## THE PROBLEM
Report each line of the entries that contains the word "sudo", copied in full.

Plain-text document sources
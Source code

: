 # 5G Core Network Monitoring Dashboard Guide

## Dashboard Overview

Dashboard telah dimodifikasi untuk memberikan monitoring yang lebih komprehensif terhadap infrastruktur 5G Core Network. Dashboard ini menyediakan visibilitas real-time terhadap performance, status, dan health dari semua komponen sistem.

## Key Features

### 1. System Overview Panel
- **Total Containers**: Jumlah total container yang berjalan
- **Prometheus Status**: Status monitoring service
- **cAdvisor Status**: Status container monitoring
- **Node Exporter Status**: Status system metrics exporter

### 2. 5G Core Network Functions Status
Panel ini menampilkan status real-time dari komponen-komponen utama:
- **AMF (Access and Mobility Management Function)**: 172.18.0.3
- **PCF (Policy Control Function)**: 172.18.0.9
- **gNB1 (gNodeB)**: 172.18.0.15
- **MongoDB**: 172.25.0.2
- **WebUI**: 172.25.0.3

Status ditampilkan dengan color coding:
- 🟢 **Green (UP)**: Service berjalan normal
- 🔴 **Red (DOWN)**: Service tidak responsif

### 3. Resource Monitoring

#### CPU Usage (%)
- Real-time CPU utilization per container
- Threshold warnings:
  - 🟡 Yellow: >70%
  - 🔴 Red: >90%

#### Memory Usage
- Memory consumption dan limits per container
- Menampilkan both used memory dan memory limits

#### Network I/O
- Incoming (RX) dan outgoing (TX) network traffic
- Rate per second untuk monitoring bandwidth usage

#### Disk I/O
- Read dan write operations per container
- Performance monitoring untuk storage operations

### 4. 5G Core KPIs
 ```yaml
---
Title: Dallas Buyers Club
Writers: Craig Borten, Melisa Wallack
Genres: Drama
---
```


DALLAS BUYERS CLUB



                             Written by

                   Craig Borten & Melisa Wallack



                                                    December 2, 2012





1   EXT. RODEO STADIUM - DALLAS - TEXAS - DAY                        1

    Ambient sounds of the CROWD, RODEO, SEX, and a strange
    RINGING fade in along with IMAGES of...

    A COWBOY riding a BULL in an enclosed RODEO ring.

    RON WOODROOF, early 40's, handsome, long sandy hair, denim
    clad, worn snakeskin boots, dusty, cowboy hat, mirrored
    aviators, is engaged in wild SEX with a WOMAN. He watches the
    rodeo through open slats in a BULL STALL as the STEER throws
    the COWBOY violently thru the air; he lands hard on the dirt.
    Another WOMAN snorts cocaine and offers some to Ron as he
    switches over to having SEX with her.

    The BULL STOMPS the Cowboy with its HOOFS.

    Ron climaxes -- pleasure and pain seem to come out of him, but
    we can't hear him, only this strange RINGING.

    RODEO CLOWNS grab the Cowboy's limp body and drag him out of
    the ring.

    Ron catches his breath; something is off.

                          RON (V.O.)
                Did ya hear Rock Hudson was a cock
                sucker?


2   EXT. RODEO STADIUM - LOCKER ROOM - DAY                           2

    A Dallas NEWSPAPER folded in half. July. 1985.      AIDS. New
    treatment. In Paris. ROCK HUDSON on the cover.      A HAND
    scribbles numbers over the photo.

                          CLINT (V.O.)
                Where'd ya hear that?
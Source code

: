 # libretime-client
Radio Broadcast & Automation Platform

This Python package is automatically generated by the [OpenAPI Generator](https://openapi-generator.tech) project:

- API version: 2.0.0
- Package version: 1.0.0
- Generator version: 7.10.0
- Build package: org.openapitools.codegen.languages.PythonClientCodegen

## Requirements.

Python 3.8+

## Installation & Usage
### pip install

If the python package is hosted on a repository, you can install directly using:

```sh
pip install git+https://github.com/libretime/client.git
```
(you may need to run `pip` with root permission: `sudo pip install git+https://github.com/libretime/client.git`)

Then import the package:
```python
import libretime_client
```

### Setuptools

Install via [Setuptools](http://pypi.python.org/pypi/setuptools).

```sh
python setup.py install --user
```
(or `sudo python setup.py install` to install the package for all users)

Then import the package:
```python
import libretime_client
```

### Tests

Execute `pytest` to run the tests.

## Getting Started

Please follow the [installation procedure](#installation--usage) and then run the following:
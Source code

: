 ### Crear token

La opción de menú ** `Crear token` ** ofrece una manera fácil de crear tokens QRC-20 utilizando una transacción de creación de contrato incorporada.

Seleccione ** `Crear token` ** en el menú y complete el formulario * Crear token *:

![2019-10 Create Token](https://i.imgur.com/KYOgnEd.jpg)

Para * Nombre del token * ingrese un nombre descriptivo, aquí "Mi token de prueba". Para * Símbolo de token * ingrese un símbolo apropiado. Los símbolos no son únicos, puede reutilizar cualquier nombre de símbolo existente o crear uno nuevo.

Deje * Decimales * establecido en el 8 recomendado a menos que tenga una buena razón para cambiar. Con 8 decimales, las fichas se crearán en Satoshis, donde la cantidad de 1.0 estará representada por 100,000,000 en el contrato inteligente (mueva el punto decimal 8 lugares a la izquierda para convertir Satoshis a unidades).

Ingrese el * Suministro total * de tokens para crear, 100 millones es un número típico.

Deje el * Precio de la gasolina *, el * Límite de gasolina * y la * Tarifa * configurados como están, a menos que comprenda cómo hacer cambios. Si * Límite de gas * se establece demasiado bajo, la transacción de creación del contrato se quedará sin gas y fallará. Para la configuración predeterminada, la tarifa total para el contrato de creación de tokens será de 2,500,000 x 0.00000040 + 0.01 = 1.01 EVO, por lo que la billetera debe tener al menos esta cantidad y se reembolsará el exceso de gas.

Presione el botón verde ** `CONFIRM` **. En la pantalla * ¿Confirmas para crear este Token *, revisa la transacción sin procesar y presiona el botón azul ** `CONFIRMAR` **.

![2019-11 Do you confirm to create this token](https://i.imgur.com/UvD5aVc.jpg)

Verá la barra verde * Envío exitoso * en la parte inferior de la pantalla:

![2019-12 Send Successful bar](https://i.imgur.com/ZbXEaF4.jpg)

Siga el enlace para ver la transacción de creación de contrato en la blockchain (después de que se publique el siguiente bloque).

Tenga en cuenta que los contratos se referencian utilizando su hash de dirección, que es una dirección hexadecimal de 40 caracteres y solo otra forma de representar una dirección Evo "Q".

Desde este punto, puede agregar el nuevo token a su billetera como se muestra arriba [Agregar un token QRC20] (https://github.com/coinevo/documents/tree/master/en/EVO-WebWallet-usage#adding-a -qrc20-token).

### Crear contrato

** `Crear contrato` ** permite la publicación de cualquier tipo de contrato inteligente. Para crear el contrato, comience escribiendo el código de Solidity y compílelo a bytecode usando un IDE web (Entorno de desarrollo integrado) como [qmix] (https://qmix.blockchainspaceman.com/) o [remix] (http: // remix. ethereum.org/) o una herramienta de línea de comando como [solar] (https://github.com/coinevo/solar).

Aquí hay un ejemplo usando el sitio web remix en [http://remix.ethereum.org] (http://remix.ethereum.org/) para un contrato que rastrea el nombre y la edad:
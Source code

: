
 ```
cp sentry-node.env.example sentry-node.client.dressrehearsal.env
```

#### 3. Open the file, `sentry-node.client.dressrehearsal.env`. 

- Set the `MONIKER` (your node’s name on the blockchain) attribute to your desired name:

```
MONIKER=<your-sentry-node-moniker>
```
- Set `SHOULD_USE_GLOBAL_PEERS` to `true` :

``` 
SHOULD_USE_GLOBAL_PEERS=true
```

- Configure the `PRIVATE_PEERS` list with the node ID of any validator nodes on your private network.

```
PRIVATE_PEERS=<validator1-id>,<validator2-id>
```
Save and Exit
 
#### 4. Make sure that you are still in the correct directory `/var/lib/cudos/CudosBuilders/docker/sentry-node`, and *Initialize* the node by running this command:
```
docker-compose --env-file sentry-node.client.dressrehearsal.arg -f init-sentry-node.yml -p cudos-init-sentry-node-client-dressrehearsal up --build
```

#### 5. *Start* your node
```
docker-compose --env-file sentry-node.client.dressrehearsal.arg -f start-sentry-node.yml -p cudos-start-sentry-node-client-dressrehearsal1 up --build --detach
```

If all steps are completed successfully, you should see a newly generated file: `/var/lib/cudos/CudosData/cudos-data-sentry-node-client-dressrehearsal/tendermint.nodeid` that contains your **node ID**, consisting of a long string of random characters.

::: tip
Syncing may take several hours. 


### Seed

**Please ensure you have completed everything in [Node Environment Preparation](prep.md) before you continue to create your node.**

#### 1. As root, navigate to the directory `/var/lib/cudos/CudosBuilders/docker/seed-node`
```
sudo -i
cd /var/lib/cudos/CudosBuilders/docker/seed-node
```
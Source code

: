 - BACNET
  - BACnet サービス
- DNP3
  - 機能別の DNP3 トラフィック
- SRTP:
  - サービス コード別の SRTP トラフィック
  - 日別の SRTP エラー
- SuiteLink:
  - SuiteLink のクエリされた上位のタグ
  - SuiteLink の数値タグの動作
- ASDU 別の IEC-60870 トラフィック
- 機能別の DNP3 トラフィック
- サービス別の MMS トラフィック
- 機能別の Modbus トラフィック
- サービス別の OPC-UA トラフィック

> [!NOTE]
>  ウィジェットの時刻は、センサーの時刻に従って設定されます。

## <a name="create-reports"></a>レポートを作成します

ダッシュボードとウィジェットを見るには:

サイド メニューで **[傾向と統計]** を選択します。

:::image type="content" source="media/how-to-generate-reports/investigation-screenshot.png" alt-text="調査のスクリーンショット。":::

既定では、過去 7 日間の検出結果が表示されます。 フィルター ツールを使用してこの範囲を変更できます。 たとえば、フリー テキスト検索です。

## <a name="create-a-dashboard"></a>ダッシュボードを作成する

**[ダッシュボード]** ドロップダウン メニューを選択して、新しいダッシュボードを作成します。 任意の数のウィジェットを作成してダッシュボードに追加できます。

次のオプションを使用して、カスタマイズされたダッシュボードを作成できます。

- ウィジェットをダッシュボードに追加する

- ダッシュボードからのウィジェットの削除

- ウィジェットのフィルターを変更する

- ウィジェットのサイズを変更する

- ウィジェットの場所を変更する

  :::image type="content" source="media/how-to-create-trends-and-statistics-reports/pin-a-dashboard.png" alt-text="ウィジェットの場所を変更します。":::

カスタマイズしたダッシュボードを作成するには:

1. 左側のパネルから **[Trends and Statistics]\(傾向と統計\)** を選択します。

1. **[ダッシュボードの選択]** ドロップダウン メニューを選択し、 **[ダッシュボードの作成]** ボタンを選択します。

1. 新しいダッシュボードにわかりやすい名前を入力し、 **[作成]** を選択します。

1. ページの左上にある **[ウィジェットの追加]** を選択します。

## RESULT OF THE EXERCISE
(you may need to run `pip` with root permission: `sudo pip install git+https://github.com/libretime/client.git`)
(or `sudo python setup.py install` to install the package for all users)
sudo -i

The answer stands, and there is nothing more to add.